This fact however, though sufficient to show how ineffectual the scheme
of phonetic spelling would prove, even for the removing of those
inconveniences which it proposes to remedy, is only the smallest
objection to it. The far more serious charge which may be brought
against it is, that in words out of number it would obliterate those
clear marks of birth and parentage, which they bear now upon their
fronts, or are ready, upon a very slight interrogation, to reveal.
Words have now an ancestry; and the ancestry of words, as of men, is
often a very noble possession, making them capable of great things,
because those from whom they are descended have done great things
before them; but this would deface their scutcheon, and bring them all
to the same ignoble level.
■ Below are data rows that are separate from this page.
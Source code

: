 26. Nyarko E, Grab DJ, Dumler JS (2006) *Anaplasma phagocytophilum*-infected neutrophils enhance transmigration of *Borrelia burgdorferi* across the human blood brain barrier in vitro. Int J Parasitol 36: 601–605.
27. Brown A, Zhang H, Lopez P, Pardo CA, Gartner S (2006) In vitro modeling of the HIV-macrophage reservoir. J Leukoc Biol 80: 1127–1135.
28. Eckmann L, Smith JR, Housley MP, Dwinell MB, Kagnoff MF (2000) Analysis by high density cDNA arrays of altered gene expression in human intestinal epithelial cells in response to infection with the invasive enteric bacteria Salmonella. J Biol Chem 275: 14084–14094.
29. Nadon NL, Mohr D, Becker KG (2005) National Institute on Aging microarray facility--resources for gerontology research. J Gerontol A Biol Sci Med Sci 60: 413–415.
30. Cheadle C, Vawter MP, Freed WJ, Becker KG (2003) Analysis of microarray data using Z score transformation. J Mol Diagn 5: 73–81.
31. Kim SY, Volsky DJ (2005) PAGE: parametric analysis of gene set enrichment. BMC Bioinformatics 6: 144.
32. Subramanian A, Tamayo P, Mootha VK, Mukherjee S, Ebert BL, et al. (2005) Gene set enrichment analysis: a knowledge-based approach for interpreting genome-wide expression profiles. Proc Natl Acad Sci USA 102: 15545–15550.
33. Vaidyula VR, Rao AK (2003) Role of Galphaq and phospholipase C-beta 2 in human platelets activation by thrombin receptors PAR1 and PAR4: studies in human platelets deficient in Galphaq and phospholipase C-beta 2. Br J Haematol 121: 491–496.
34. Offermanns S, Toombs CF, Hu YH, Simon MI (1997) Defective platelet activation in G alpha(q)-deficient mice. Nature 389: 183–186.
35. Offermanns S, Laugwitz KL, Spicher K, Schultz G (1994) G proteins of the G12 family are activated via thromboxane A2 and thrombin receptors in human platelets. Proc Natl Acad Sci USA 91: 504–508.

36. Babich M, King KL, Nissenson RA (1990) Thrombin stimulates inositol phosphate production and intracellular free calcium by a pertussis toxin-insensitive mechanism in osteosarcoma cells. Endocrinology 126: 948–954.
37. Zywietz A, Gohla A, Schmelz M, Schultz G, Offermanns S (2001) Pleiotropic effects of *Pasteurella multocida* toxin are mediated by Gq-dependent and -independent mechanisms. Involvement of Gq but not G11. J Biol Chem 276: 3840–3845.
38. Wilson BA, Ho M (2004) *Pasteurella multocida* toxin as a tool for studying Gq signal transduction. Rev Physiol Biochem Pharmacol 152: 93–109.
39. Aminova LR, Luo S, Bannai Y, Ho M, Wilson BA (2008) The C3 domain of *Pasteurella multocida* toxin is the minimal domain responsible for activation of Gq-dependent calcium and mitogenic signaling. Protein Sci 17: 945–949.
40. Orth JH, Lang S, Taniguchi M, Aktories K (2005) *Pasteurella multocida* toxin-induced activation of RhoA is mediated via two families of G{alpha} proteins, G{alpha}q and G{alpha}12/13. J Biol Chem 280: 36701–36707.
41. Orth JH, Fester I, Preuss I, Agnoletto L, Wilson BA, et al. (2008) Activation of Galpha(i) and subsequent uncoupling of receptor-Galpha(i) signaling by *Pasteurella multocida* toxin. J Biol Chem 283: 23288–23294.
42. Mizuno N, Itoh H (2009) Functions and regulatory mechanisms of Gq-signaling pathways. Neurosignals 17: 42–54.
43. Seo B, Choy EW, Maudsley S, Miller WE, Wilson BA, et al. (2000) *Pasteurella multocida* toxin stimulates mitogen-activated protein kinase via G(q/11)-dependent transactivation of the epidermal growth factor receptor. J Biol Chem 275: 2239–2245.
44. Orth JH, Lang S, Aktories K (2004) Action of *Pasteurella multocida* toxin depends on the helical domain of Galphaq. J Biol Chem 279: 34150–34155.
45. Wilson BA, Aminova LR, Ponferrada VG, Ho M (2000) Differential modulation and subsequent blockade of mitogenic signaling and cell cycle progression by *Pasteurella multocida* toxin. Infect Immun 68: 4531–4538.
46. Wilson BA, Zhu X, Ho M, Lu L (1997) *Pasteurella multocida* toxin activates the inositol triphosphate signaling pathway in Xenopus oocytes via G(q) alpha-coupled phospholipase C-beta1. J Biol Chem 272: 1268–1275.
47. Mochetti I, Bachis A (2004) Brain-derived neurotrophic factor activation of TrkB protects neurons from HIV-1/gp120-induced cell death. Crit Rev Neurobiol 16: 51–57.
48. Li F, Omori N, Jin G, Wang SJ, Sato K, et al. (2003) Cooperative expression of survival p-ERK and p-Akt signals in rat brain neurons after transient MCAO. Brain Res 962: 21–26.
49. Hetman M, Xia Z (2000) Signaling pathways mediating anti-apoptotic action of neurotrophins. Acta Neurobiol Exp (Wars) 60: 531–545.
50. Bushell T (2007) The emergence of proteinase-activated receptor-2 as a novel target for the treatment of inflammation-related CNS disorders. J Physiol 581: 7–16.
Words are now a nation, grouped into tribes
and families, some smaller, some larger; this change would go far to
reduce them to a promiscuous and barbarous horde. Now they are often
translucent with their inner thought, lighted up by it; in how many
cases would this inner light be then quenched! They have now a body and
a soul, the soul quickening the body; then oftentimes nothing but a
body, forsaken by the spirit of life, would remain. These objections
were urged long ago by Bacon, who characterizes this so-called
reformation, 'that writing should be consonant to speaking,' as 'a
branch of unprofitable subtlety;' and especially urges that thereby
'the derivations of words, especially from foreign languages, are
utterly defaced and extinguished.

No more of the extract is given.